Bug #626: utf8 in conditions in templateparser goes awry - µWeb - Bugtracker

Bug #626

utf8 in conditions in templateparser goes awry

Added by Jan Klopper over 13 years ago. Updated over 13 years ago.

Status:

Closed

Priority:

Normal

Assignee:

Elmer de Looff

Category:

TemplateParser

Target version:

Start date:

2012-02-20

Due date:

% Done:

100%

Estimated time:

Spent time:

1.75 h

Description

<a href="" class="button">↑</a> is handled just fine, however:


{{ if [paragraph:sort] > 0}} <a href="" class="button">↑</a> {{ endif }}

Gives me an error:


Traceback (most recent call last):
  File "/usr/lib/python2.6/dist-packages/mod_python/importer.py", line 1537, in HandlerDispatch
    default=default_handler, arg=req, silent=hlist.silent)
  File "/usr/lib/python2.6/dist-packages/mod_python/importer.py", line 1229, in _process_target
    result = _execute_target(config, req, object, arg)
  File "/usr/lib/python2.6/dist-packages/mod_python/importer.py", line 1128, in _execute_target
    result = object(arg)
  File "/home/underdark/underdark/libs/uweb/__init__.py", line 110, in RequestHandler
    response = pages.InternalServerError(*sys.exc_info())
  File "/home/underdark/underdark/libs/uweb/pagemaker/__init__.py", line 329, in InternalServerError
    'traceback': self._ParseStackFrames(traceback)}))
  File "/home/underdark/underdark/libs/uweb/templateparser.py", line 263, in Parse
    return SafeString(''.join(tag.Parse(**kwds) for tag in self))
  File "/home/underdark/underdark/libs/uweb/templateparser.py", line 263, in <genexpr>
    return SafeString(''.join(tag.Parse(**kwds) for tag in self))
  File "/home/underdark/underdark/libs/uweb/templateparser.py", line 459, in Parse
    output.append(''.join(tag.Parse(**replacements) for tag in self))
  File "/home/underdark/underdark/libs/uweb/templateparser.py", line 459, in <genexpr>
    output.append(''.join(tag.Parse(**replacements) for tag in self))
  File "/home/underdark/underdark/libs/uweb/templateparser.py", line 459, in Parse
    output.append(''.join(tag.Parse(**replacements) for tag in self))
  File "/home/underdark/underdark/libs/uweb/templateparser.py", line 459, in <genexpr>
    output.append(''.join(tag.Parse(**replacements) for tag in self))
  File "/home/underdark/underdark/libs/uweb/templateparser.py", line 564, in Parse
    value = TAG_FUNCTIONS[func](value)
  File "/home/underdark/underdark/libs/uweb/templateparser.py", line 632, in HtmlEscape
    text = unicode(text)
UnicodeDecodeError: 'ascii' codec can't decode byte 0xe2 in position 500: ordinal not in range(128)

Associated revisions

Revision 188:55f11f246503 (diff)
Added by Elmer de Looff over 13 years ago

Added tests to the TemplateParser suite to test for Unicode support in templates.

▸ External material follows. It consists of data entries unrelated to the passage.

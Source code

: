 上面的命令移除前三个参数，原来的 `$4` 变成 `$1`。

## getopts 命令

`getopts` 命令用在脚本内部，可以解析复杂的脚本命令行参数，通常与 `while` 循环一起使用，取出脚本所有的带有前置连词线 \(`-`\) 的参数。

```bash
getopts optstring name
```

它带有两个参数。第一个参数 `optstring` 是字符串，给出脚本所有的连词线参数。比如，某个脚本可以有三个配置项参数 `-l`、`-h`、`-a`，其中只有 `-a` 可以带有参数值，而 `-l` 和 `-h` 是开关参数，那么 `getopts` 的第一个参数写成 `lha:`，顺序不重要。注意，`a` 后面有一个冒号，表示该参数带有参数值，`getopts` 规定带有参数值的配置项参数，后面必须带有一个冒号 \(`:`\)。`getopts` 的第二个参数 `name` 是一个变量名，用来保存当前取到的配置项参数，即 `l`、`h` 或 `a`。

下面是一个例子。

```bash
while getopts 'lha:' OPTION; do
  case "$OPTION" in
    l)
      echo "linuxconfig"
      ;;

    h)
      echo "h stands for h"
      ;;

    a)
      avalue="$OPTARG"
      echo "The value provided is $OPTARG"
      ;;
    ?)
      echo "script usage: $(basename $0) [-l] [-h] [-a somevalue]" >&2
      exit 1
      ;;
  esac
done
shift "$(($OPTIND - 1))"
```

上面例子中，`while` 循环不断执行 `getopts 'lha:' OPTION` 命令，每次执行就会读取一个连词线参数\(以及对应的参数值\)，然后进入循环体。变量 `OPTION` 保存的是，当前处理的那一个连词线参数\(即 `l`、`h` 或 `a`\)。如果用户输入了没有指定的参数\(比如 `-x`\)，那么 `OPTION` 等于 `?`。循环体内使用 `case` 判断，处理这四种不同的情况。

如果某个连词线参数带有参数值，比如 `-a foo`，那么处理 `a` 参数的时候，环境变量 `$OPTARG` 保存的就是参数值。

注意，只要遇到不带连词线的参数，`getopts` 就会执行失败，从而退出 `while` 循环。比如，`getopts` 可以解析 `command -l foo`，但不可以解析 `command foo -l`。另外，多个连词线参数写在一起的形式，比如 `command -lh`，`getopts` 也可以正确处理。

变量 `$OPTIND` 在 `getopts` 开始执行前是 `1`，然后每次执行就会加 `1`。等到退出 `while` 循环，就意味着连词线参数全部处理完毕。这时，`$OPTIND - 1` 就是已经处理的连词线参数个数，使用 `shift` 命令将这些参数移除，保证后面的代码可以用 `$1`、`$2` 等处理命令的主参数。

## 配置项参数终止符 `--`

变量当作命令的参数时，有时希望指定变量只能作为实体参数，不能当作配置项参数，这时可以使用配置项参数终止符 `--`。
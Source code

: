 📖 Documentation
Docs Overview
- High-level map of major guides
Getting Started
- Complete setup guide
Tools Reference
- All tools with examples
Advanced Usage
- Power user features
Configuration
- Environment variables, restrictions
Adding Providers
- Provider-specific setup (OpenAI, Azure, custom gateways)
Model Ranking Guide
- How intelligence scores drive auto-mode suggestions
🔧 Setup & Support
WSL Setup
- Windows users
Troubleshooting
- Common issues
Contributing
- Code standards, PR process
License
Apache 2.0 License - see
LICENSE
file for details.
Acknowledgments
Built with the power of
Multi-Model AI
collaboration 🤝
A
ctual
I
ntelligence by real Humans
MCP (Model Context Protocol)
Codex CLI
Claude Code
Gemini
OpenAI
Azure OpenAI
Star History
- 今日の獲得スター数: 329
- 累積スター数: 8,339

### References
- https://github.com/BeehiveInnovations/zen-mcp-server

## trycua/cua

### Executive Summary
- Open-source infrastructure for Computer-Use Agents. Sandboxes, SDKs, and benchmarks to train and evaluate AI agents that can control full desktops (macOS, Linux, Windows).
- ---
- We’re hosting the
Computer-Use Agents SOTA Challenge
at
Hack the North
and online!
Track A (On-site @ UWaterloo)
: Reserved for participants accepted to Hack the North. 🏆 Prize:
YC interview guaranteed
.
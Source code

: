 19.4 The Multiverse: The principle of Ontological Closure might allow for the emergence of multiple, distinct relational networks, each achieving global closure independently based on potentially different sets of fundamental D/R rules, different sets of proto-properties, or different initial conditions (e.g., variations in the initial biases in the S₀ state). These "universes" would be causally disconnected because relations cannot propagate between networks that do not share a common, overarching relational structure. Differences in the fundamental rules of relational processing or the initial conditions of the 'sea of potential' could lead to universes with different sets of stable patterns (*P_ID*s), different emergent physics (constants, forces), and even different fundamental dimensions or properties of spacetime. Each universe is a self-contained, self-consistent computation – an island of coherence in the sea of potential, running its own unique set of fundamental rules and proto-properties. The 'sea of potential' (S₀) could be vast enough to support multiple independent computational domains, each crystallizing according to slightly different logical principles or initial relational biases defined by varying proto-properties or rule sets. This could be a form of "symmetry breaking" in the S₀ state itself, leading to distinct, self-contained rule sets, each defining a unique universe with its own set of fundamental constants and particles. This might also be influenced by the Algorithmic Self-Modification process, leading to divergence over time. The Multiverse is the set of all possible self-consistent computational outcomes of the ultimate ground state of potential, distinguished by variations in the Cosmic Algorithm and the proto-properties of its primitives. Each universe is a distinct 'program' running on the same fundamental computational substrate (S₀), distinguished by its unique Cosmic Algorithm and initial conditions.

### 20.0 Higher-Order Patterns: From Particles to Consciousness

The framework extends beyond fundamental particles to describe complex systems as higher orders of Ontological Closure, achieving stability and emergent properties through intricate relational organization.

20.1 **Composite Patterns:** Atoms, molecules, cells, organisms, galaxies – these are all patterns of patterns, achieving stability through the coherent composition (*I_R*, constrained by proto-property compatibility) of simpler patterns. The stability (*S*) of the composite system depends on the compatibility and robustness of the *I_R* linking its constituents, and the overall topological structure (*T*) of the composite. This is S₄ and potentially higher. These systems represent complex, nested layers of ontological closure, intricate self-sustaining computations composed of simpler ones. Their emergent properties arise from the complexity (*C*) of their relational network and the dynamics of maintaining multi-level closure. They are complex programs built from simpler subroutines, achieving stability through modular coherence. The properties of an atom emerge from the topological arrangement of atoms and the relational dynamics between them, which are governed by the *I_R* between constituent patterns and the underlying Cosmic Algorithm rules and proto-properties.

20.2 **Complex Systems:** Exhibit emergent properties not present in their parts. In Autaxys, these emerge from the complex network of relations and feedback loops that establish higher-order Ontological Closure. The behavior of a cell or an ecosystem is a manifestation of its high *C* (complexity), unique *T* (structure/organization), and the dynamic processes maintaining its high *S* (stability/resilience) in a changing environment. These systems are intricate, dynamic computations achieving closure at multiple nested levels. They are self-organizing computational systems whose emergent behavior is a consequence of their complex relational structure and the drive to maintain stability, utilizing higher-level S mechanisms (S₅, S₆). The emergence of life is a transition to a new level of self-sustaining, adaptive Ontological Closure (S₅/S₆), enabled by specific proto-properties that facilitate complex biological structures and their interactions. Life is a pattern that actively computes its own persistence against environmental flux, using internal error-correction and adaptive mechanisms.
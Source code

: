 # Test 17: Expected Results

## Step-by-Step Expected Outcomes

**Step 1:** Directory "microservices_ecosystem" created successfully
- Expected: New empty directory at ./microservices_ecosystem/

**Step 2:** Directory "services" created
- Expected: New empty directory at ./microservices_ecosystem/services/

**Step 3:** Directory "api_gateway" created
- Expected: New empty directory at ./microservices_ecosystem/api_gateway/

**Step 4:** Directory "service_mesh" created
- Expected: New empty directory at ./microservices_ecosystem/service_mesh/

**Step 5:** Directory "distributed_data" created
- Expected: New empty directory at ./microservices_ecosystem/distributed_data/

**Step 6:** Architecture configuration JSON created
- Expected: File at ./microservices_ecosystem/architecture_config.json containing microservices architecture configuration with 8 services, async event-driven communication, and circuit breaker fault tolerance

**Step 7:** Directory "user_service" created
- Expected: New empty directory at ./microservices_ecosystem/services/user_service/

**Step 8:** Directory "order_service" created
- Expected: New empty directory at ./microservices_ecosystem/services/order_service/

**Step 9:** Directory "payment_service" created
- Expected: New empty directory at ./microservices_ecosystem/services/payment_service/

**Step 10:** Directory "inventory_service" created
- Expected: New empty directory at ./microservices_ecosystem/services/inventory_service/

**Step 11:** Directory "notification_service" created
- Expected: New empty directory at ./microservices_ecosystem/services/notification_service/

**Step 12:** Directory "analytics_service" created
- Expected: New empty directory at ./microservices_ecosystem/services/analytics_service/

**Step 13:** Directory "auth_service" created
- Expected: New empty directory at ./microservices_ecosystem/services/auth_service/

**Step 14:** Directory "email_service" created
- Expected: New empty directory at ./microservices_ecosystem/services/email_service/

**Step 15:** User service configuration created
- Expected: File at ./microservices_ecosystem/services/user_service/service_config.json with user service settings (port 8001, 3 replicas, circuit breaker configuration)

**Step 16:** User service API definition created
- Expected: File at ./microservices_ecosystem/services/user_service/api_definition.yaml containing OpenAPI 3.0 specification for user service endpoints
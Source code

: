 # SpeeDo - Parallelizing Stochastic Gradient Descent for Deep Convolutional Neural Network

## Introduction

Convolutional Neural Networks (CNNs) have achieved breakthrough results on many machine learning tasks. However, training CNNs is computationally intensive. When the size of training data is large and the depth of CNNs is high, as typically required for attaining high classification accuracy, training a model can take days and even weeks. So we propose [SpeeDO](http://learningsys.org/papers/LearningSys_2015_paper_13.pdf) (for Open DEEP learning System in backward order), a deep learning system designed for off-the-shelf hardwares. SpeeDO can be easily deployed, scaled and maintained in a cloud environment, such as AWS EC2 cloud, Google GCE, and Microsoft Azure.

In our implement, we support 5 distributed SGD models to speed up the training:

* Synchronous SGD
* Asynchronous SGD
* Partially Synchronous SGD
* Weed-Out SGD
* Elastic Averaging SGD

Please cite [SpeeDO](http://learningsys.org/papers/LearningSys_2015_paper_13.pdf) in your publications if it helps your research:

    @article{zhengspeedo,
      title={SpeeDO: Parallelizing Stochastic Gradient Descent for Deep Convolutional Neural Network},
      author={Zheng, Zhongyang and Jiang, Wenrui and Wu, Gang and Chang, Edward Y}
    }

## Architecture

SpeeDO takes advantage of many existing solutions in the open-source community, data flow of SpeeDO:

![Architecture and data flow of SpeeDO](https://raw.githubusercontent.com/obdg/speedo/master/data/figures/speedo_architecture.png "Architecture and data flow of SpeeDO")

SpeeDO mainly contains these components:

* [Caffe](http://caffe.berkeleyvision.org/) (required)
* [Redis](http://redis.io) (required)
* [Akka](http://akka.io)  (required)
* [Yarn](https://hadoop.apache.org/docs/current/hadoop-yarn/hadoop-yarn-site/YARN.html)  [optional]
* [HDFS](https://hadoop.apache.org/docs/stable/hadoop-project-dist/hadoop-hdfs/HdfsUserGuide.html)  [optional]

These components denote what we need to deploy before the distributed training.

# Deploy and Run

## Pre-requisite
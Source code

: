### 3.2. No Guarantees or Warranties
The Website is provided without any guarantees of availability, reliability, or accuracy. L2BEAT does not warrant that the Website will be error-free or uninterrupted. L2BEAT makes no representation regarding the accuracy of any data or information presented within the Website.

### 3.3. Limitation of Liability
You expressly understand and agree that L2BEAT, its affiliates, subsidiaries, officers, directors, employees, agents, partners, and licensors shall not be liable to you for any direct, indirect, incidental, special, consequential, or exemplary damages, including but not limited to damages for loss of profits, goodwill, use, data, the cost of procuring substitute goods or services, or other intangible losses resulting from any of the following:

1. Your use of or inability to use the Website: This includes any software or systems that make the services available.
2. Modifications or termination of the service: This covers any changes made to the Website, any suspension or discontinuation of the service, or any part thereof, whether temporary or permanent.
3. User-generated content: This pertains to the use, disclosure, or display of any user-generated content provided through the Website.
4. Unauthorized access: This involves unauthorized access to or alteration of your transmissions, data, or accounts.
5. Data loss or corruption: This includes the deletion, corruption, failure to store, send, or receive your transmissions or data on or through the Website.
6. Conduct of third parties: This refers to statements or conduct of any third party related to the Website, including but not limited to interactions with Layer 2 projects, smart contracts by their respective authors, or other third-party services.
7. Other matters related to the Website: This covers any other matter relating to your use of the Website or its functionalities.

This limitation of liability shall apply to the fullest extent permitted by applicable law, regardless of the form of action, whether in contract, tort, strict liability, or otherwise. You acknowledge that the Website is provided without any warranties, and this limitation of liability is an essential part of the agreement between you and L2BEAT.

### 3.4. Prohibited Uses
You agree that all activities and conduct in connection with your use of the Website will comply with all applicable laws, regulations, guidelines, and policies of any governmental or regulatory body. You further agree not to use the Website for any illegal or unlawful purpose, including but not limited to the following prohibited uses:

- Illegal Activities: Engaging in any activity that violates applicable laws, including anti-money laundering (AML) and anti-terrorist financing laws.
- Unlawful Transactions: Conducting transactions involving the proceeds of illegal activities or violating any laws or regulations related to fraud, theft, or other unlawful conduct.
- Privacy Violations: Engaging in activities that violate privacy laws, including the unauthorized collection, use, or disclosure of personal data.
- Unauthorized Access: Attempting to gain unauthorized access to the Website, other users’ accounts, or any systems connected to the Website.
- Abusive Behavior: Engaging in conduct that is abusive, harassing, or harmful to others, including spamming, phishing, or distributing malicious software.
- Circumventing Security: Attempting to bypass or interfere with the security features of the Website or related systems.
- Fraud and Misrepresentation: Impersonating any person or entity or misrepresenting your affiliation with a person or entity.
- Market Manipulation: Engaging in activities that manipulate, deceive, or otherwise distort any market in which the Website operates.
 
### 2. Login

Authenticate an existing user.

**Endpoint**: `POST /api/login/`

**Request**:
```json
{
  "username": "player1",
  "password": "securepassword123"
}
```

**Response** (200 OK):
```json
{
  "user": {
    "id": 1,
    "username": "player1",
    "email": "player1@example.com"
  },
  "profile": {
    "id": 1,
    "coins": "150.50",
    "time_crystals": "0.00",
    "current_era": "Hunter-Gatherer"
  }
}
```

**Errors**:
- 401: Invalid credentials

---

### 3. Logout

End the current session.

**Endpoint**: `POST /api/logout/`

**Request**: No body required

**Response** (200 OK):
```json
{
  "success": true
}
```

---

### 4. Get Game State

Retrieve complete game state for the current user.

They may now contain raw codepoints, and these are converted to UTF8. This resolves #626.

History

#1 Updated by Jan Klopper over 13 years ago

Hmm, untrue,

It apears it works fine if I use the correct variable.

However.
I would expect an index error / instead of an encode error if 'sort' doesn't exist.

#2 Updated by Elmer de Looff over 13 years ago

Description updated (diff)

#3 Updated by Elmer de Looff over 13 years ago

Status changed from New to In Progress
% Done changed from 0 to 30

That's a very weird error. These are my results when doing some quick checks (there definitely is an error here):

Encoded UTF8 in the template text (that is, not in a replacement tag, as in your example):

>>> import templateparser
>>> tpl = u'We \u2665 Python'
>>> templateparser.Template(tpl.encode('utf8').Parse()
'We \xe2\x99\xa5 Python'

This works, as expected. The raw bytestream that goes in, is sent raw to the output. Unicode codepoint U2665 translates correctly to the 3-byte UTF8 string. Parsing the same template without first encoding the template to UTF8 (or any other bytestream, though that will result in character set mismatches, and is a very bad idea); that is, storing raw Unicode in the template, does result in an error:

>>> import templateparser
>>> tpl = u'We \u2665 Python'
>>> templateparser.Template(tpl).Parse()
Traceback (most recent call last):
  File "<stdin>", line 1, in <module>
  File "/home/elmer/underdark/libs/uweb/templateparser.py", line 248, in __init__
    self.AddString(raw_template)
  File "/home/elmer/underdark/libs/uweb/templateparser.py", line 308, in AddString
    self._ExtendText(node)
  File "/home/elmer/underdark/libs/uweb/templateparser.py", line 365, in _ExtendText
    for node in self.TagSplit(node):
  File "/home/elmer/underdark/libs/uweb/templateparser.py", line 329, in TagSplit
    yield TemplateText(node)
UnicodeEncodeError: 'ascii' codec can't encode character u'\u2665' in position 3: ordinal not in range(128)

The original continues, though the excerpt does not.